[Opening RECORDS FOR THE TASK section]

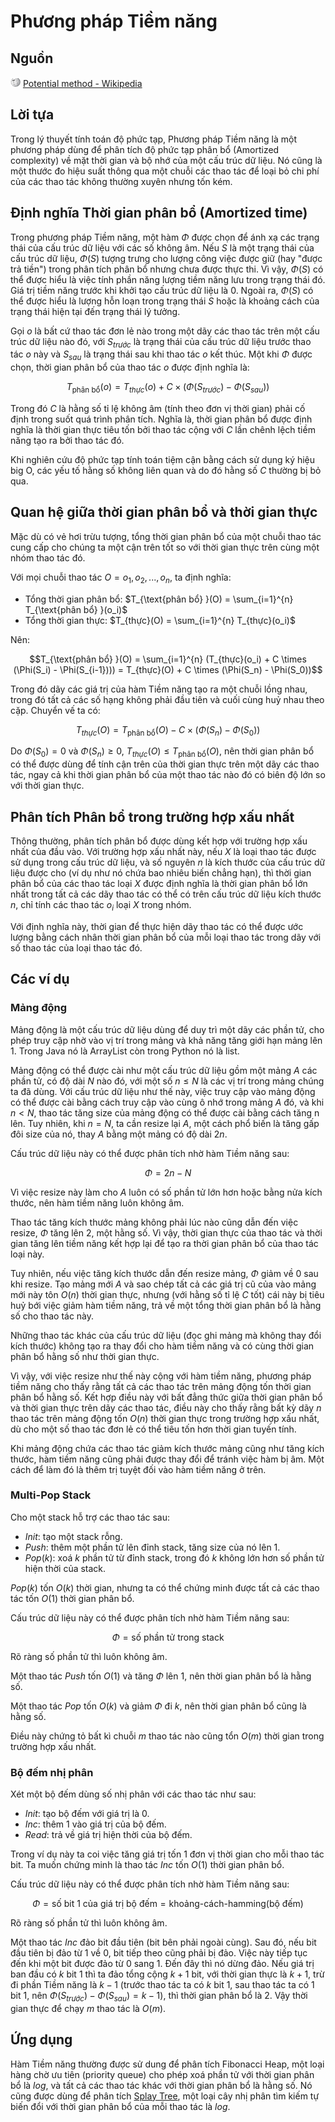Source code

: # Phương pháp Tiềm năng

## Nguồn

<img src="../../../assets/images/wikipedia.png" width="16" height="16"/> [Potential method - Wikipedia](https://en.wikipedia.org/wiki/Potential_method)

## Lời tựa

Trong lý thuyết tính toán độ phức tạp, Phương pháp Tiềm năng là một phương pháp dùng để phân tích độ phức tạp phân bổ (Amortized complexity) về mặt thời gian và bộ nhớ của một cấu trúc dữ liệu. Nó cũng là một thước đo hiệu suất thông qua một chuỗi các thao tác để loại bỏ chi phí của các thao tác không thường xuyên nhưng tốn kém.

## Định nghĩa Thời gian phân bổ (Amortized time)

Trong phương pháp Tiềm năng, một hàm $\Phi$ được chọn để ánh xạ các trạng thái của cấu trúc dữ liệu với các số không âm. Nếu $S$ là một trạng thái của cấu trúc dữ liệu, $\Phi(S)$ tượng trưng cho lượng công việc được giữ (hay "được trả tiền") trong phân tích phân bổ nhưng chưa được thực thi. Vì vậy, $\Phi(S)$ có thể được hiểu là việc tính phần năng lượng tiềm năng lưu trong trạng thái đó. Giá trị tiềm năng trước khi khởi tạo cấu trúc dữ liệu là $0$. Ngoài ra, $\Phi(S)$ có thể được hiểu là lượng hỗn loạn trong trạng thái $S$ hoặc là khoảng cách của trạng thái hiện tại đến trạng thái lý tưởng.

Gọi $o$ là bất cứ thao tác đơn lẻ nào trong một dãy các thao tác trên một cấu trúc dữ liệu nào đó, với $S_{trước}$ là trạng thái của cấu trúc dữ liệu trước thao tác $o$ này và $S_{sau}$ là trạng thái sau khi thao tác $o$ kết thúc. Một khi $\Phi$ được chọn, thời gian phân bổ của thao tác $o$ được định nghĩa là:

$$T_{\text{phân bổ} }(o) = T_{thực}(o) + C \times (\Phi(S_{trước}) - \Phi(S_{sau}))$$

Trong đó $C$ là hằng số tỉ lệ không âm (tính theo đơn vị thời gian) phải cố định trong suốt quá trình phân tích. Nghĩa là, thời gian phân bổ được định nghĩa là thời gian thực tiêu tốn bởi thao tác cộng với $C$ lần chênh lệch tiềm năng tạo ra bởi thao tác đó.

Khi nghiên cứu độ phức tạp tính toán tiệm cận bằng cách sử dụng ký hiệu big O, các yếu tố hằng số không liên quan và do đó hằng số $C$ thường bị bỏ qua.

## Quan hệ giữa thời gian phân bổ và thời gian thực

Mặc dù có vẻ hơi trừu tượng, tổng thời gian phân bổ của một chuỗi thao tác cung cấp cho chúng ta một cận trên tốt so với thời gian thực trên cùng một nhóm thao tác đó.

Với mọi chuỗi thao tác $O = o_1, o_2, ..., o_n$, ta định nghĩa:

- Tổng thời gian phân bổ: $T_{\text{phân bổ} }(O) = \sum_{i=1}^{n} T_{\text{phân bổ} }(o_i)$
- Tổng thời gian thực: $T_{thực}(O) = \sum_{i=1}^{n} T_{thực}(o_i)$

Nên:

$$T_{\text{phân bổ} }(O) = \sum_{i=1}^{n} (T_{thực}(o_i) + C \times (\Phi(S_i) - \Phi(S_{i-1}))) = T_{thực}(O) + C \times (\Phi(S_n) - \Phi(S_0))$$

Trong đó dãy các giá trị của hàm Tiềm năng tạo ra một chuỗi lồng nhau, trong đó tất cả các số hạng không phải đầu tiên và cuối cùng huỷ nhau theo cặp. Chuyển vế ta có:

$$T_{thực}(O) = T_{\text{phân bổ} }(O) - C \times (\Phi(S_n) - \Phi(S_0))$$

Do $\Phi(S_0) = 0$ và $\Phi(S_n) \geq 0$, $T_{thực}(O) \leq T_{\text{phân bổ} }(O)$, nên thời gian phân bổ có thể được dùng để tính cận trên của thời gian thực trên một dãy các thao tác, ngay cả khi thời gian phân bổ của một thao tác nào đó có biên độ lớn so với thời gian thực.

## Phân tích Phân bổ trong trường hợp xấu nhất

Thông thường, phân tích phân bổ được dùng kết hợp với trường hợp xấu nhất của đầu vào. Với trường hợp xấu nhất này, nếu $X$ là loại thao tác được sử dụng trong cấu trúc dữ liệu, và số nguyên $n$ là kích thước của cấu trúc dữ liệu được cho (ví dụ như nó chứa bao nhiêu biến chẳng hạn), thì thời gian phân bổ của các thao tác loại $X$ được định nghĩa là thời gian phân bổ lớn nhất trong tất cả các dãy thao tác có thể có trên cấu trúc dữ liệu kích thước $n$, chỉ tính các thao tác $o_i$ loại $X$ trong nhóm.

Với định nghĩa này, thời gian để thực hiện dãy thao tác có thể được ước lượng bằng cách nhân thời gian phân bổ của mỗi loại thao tác trong dãy với số thao tác của loại thao tác đó.

## Các ví dụ

### Mảng động

Mảng động là một cấu trúc dữ liệu dùng để duy trì một dãy các phần tử, cho phép truy cập nhờ vào vị trí trong mảng và khả năng tăng giới hạn mảng lên 1. Trong Java nó là ArrayList còn trong Python nó là list.

Mảng động có thể được cài như một cấu trúc dữ liệu gồm một mảng $A$ các phần tử, có độ dài $N$ nào đó, với một số $n \leq N$ là các vị trí trong mảng chúng ta đã dùng. Với cấu trúc dữ liệu như thế này, việc truy cập vào mảng động có thể được cài bằng cách truy cập vào cùng ô nhớ trong mảng $A$ đó, và khi $n < N$, thao tác tăng size của mảng động có thể được cài bằng cách tăng n lên. Tuy nhiên, khi $n=N$, ta cần resize lại $A$, một cách phổ biến là tăng gấp đôi size của nó, thay $A$ bằng một mảng có độ dài $2n$.

Cấu trúc dữ liệu này có thể được phân tích nhờ hàm Tiềm năng sau:

$$\Phi = 2n - N$$

Vì việc resize này làm cho $A$ luôn có số phần tử lớn hơn hoặc bằng nửa kích thước, nên hàm tiềm năng luôn không âm.

Thao tác tăng kích thước mảng không phải lúc nào cũng dẫn đến việc resize, $\Phi$ tăng lên 2, một hằng số. Vì vậy, thời gian thực của thao tác và thời gian tăng lên tiềm năng kết hợp lại để tạo ra thời gian phân bổ của thao tác loại này.

Tuy nhiên, nếu việc tăng kích thước dẫn đến resize mảng, $\Phi$ giảm về $0$ sau khi resize. Tạo mảng mới $A$ và sao chép tất cả các giá trị cũ của vào mảng mới này tôn $O(n)$ thời gian thực, nhưng (với hằng số tỉ lệ $C$ tốt) cái này bị tiêu huỷ bới việc giảm hàm tiềm năng, trả về một tổng thời gian phân bổ là hằng số cho thao tác này.

Những thao tác khác của cấu trúc dữ liệu (đọc ghi mảng mà không thay đổi kích thước) không tạo ra thay đổi cho hàm tiềm năng và có cùng thời gian phân bổ hằng số như thời gian thực.

Vì vậy, với việc resize như thế này cộng với hàm tiềm năng, phương pháp tiềm năng cho thấy rằng tất cả các thao tác trên mảng động tốn thời gian phân bổ hằng số. Kết hợp điều này với bất đẳng thức giữa thời gian phân bổ và thời gian thực trên dãy các thao tác, điều này cho thấy rằng bất kỳ dãy $n$ thao tác trên mảng động tốn $O(n)$ thời gian thực trong trường hợp xấu nhất, dù cho một số thao tác đơn lẻ có thể tiêu tốn hơn thời gian tuyến tính.

Khi mảng động chứa các thao tác giảm kích thước mảng cũng như tăng kích thước, hàm tiềm năng cũng phải được thay đổi để tránh việc hàm bị âm. Một cách để làm đó là thêm trị tuyệt đối vào hàm tiềm năng ở trên.

### Multi-Pop Stack

Cho một stack hỗ trợ các thao tác sau:

- $Init$: tạo một stack rỗng.
- $Push$: thêm một phần tử lên đỉnh stack, tăng size của nó lên 1.
- $Pop(k)$: xoá $k$ phần tử từ đỉnh stack, trong đó $k$ không lớn hơn số phần tử hiện thời của stack.

$Pop(k)$ tốn $O(k)$ thời gian, nhưng ta có thể chứng minh được tất cả các thao tác tốn $O(1)$ thời gian phân bổ.

Cấu trúc dữ liệu này có thể được phân tích nhờ hàm Tiềm năng sau:

$$\Phi = \text{số phần tử trong stack}$$

Rõ ràng số phần tử thì luôn không âm.

Một thao tác $Push$ tốn $O(1)$ và tăng $\Phi$ lên $1$, nên thời gian phân bổ là hằng số.

Một thao tác $Pop$ tốn $O(k)$ và giảm $\Phi$ đi $k$, nên thời gian phân bổ cũng là hằng số.

Điều này chứng tỏ bất kì chuỗi $m$ thao tác nào cũng tổn $O(m)$ thời gian trong trường hợp xấu nhất.

### Bộ đếm nhị phân

Xét một bộ đếm dùng số nhị phân với các thao tác như sau:

- $Init$: tạo bộ đếm với giá trị là $0$.
- $Inc$: thêm $1$ vào giá trị của bộ đếm.
- $Read$: trả về giá trị hiện thời của bộ đếm.

Trong ví dụ này ta coi việc tăng giá trị tốn 1 đơn vị thời gian cho mỗi thao tác bit. Ta muốn chứng minh là thao tác $Inc$ tốn $O(1)$ thời gian phân bổ.

Cấu trúc dữ liệu này có thể được phân tích nhờ hàm Tiềm năng sau:

$$\Phi = \text{số bit 1 của giá trị bộ đếm} = \text{khoảng-cách-hamming}(\text{bộ đếm})$$

Rõ ràng số phần tử thì luôn không âm.

Một thao tác $Inc$ đảo bit đầu tiên (bit bên phải ngoài cùng). Sau đó, nếu bit đầu tiên bị đảo từ $1$ về $0$, bit tiếp theo cũng phải bị đảo. Việc này tiếp tục đến khi một bit được đảo từ $0$ sang $1$. Đến đây thì nó dừng đảo. Nếu giá trị ban đầu có $k$ bit $1$ thì ta đảo tổng cộng $k+1$ bit, với thời gian thực là $k+1$, trừ đi phần Tiềm năng là $k-1$ (trước thao tác ta có $k$ bit $1$, sau thao tác ta có $1$ bit $1$, nên $\Phi(S_{trước}) - \Phi(S_{sau}) = k - 1$), thì thời gian phân bổ là $2$. Vậy thời gian thực để chạy $m$ thao tác là $O(m)$.

## Ứng dụng

Hàm Tiềm năng thường được sử dung để phân tích Fibonacci Heap, một loại hàng chờ ưu tiên (priority queue) cho phép xoá phần tử với thời gian phân bổ là $log$, và tất cả các thao tác khác với thời gian phân bổ là hằng số. Nó cũng được dùng để phân tích [Splay Tree](../data-structures/splay-tree.md), một loại cây nhị phân tìm kiếm tự biến đổi với thời gian phân bổ của mỗi thao tác là $log$.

[Closing RECORDS FOR THE TASK section]

◆ **EXERCISE DETAILS**
Please restate, exactly as written, the line that holds "- $Pop(k)$: xoá" and all remaining lines of the data above, and only those.

◆ **SOLVED EXERCISE**
- $Pop(k)$: xoá $k$ phần tử từ đỉnh stack, trong đó $k$ không lớn hơn số phần tử hiện thời của stack.

$Pop(k)$ tốn $O(k)$ thời gian, nhưng ta có thể chứng minh được tất cả các thao tác tốn $O(1)$ thời gian phân bổ.

Cấu trúc dữ liệu này có thể được phân tích nhờ hàm Tiềm năng sau:

$$\Phi = \text{số phần tử trong stack}$$

Rõ ràng số phần tử thì luôn không âm.

Một thao tác $Push$ tốn $O(1)$ và tăng $\Phi$ lên $1$, nên thời gian phân bổ là hằng số.

Một thao tác $Pop$ tốn $O(k)$ và giảm $\Phi$ đi $k$, nên thời gian phân bổ cũng là hằng số.

Điều này chứng tỏ bất kì chuỗi $m$ thao tác nào cũng tổn $O(m)$ thời gian trong trường hợp xấu nhất.

### Bộ đếm nhị phân

Xét một bộ đếm dùng số nhị phân với các thao tác như sau:

- $Init$: tạo bộ đếm với giá trị là $0$.
- $Inc$: thêm $1$ vào giá trị của bộ đếm.
- $Read$: trả về giá trị hiện thời của bộ đếm.

Trong ví dụ này ta coi việc tăng giá trị tốn 1 đơn vị thời gian cho mỗi thao tác bit. Ta muốn chứng minh là thao tác $Inc$ tốn $O(1)$ thời gian phân bổ.

Cấu trúc dữ liệu này có thể được phân tích nhờ hàm Tiềm năng sau:

$$\Phi = \text{số bit 1 của giá trị bộ đếm} = \text{khoảng-cách-hamming}(\text{bộ đếm})$$

Rõ ràng số phần tử thì luôn không âm.

Một thao tác $Inc$ đảo bit đầu tiên (bit bên phải ngoài cùng). Sau đó, nếu bit đầu tiên bị đảo từ $1$ về $0$, bit tiếp theo cũng phải bị đảo. Việc này tiếp tục đến khi một bit được đảo từ $0$ sang $1$. Đến đây thì nó dừng đảo. Nếu giá trị ban đầu có $k$ bit $1$ thì ta đảo tổng cộng $k+1$ bit, với thời gian thực là $k+1$, trừ đi phần Tiềm năng là $k-1$ (trước thao tác ta có $k$ bit $1$, sau thao tác ta có $1$ bit $1$, nên $\Phi(S_{trước}) - \Phi(S_{sau}) = k - 1$), thì thời gian phân bổ là $2$. Vậy thời gian thực để chạy $m$ thao tác là $O(m)$.

## Ứng dụng

Hàm Tiềm năng thường được sử dung để phân tích Fibonacci Heap, một loại hàng chờ ưu tiên (priority queue) cho phép xoá phần tử với thời gian phân bổ là $log$, và tất cả các thao tác khác với thời gian phân bổ là hằng số. Nó cũng được dùng để phân tích [Splay Tree](../data-structures/splay-tree.md), một loại cây nhị phân tìm kiếm tự biến đổi với thời gian phân bổ của mỗi thao tác là $log$.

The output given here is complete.